Open BilalS10 opened 3 years ago

BilalS10 commented 3 years ago

I have the latest tsdb (2.1) and pgsql (13.2) running on debian 10 with 16 vcpus and 64 gb ram and 1tb ssd on a gcp VM. I have 1 main hyper table that stores the raw data and 2 CAGG views, 1st to store hourly aggregated data and 2nd to store daily aggregated data. I have also configured refresh policies for both that have the following config : start data : null, end date : 1day (for daily) and 1 hour (for hourly) duration: every minute ( for hourly) and every 2 mins (for daily)..

I am facing the issue when I am deleting specific data ranging from 2 years back till today.. after running the delete query, I observe the refresh jobs (SELECT * FROM timescaledb_information.job_stats) and the jobs keeps running forever for both the views.. Screenshot from 2021-03-22 20-39-08 Screenshot from 2021-03-22 20-38-56

After around half an hour, the job for daily view, successfully finished but I could still see the agg data in the daily view. The hourly job didnt finish only and after more than 2 hours I killed the job as it seemed stuck. Next I ran a manual refresh for hourly view but even that query got stuck and I had to kill that process as well after an hour.. This happened with me twice. Kindly help me out with this.

I am attaching the screenshot of the job stats query and the invalidation logs table herewith for reference..

Thank you.

erimatnor commented 3 years ago

@BilalS10 thanks for reporting this issue. One thing to note is that it looks like your continuous aggregate policies are configured to refresh more-or-less everything in the continuous aggregate. This can be quite expensive in case you do large changes to the underlying data, like deleting lots of data.

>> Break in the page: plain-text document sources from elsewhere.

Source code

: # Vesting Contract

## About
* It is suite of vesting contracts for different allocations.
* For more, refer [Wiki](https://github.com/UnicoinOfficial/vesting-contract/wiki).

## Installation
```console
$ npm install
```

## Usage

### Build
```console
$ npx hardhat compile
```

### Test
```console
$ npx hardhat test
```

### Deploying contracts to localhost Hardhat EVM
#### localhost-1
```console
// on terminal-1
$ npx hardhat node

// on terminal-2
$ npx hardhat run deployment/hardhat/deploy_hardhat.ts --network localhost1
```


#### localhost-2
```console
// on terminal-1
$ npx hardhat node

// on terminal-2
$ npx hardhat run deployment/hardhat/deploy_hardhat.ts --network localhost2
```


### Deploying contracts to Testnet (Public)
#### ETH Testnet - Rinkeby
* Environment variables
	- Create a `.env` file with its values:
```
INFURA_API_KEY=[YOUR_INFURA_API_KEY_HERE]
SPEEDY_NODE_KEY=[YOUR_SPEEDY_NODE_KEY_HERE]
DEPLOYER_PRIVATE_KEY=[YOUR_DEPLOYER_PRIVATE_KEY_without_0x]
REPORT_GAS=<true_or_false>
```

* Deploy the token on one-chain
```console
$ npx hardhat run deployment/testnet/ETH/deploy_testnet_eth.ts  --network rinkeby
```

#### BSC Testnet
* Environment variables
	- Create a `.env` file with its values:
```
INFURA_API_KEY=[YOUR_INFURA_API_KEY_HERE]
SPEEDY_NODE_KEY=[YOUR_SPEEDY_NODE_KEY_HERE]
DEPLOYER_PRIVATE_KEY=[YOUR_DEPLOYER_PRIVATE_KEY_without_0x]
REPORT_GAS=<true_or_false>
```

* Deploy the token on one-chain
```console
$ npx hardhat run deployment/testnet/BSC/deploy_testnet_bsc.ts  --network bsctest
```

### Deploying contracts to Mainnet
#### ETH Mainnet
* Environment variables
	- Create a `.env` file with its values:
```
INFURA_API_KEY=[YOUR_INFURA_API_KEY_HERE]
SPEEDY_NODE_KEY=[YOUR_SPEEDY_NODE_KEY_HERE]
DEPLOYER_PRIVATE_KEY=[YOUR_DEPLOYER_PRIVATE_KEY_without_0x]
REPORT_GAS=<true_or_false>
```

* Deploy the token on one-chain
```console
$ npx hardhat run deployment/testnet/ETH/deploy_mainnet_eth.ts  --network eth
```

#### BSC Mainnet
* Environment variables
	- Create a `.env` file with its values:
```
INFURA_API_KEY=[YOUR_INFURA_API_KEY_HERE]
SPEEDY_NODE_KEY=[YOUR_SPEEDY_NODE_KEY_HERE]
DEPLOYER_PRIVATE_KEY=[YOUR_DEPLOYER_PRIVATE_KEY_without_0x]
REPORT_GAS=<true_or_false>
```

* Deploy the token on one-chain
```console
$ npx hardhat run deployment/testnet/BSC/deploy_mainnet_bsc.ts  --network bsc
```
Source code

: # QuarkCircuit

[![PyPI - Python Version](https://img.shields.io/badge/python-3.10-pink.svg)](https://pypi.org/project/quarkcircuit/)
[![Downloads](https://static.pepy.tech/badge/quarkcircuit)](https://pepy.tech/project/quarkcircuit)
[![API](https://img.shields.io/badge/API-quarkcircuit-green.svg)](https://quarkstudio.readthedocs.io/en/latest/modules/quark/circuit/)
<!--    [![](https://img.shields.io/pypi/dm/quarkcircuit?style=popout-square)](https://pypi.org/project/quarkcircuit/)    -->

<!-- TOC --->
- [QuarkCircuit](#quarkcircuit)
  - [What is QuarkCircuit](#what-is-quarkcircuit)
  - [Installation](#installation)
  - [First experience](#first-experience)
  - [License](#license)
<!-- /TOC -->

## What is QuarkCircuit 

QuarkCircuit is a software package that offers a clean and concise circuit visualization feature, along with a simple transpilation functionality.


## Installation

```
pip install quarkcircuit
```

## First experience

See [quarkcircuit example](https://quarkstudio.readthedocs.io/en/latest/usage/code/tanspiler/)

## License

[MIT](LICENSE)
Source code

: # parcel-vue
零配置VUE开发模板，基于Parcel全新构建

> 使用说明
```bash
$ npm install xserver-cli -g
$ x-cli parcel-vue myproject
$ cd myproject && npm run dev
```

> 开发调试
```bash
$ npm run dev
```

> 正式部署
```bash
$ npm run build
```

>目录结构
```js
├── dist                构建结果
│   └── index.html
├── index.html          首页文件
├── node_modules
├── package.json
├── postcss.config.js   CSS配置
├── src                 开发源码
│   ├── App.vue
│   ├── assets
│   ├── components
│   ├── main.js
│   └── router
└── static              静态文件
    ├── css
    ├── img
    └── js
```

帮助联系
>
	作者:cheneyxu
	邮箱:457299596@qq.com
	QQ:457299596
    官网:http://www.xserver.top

It would be useful to know how you deleted the data in the hypertable. Was it, e.g., via DELETE or drop_chunks? Can you also provide some information on how much data was dropped in terms of storage size?

BilalS10 commented 3 years ago

Hi @erimatnor ,

yeah..we have a requirement where historical data can be added as well as deleted. hence the start offset has been kept as null. Though, I do understand, that we can consider manual refresh for data that is affecting such a huge range but before considering that, we wanted to see how is the performance of tsdb refresh policy for such a range.

As for the info that you have asked, it was a programmatic delete query and the no of points that were deleted were 963. But the range was from 13th july 2019 to feb 2021..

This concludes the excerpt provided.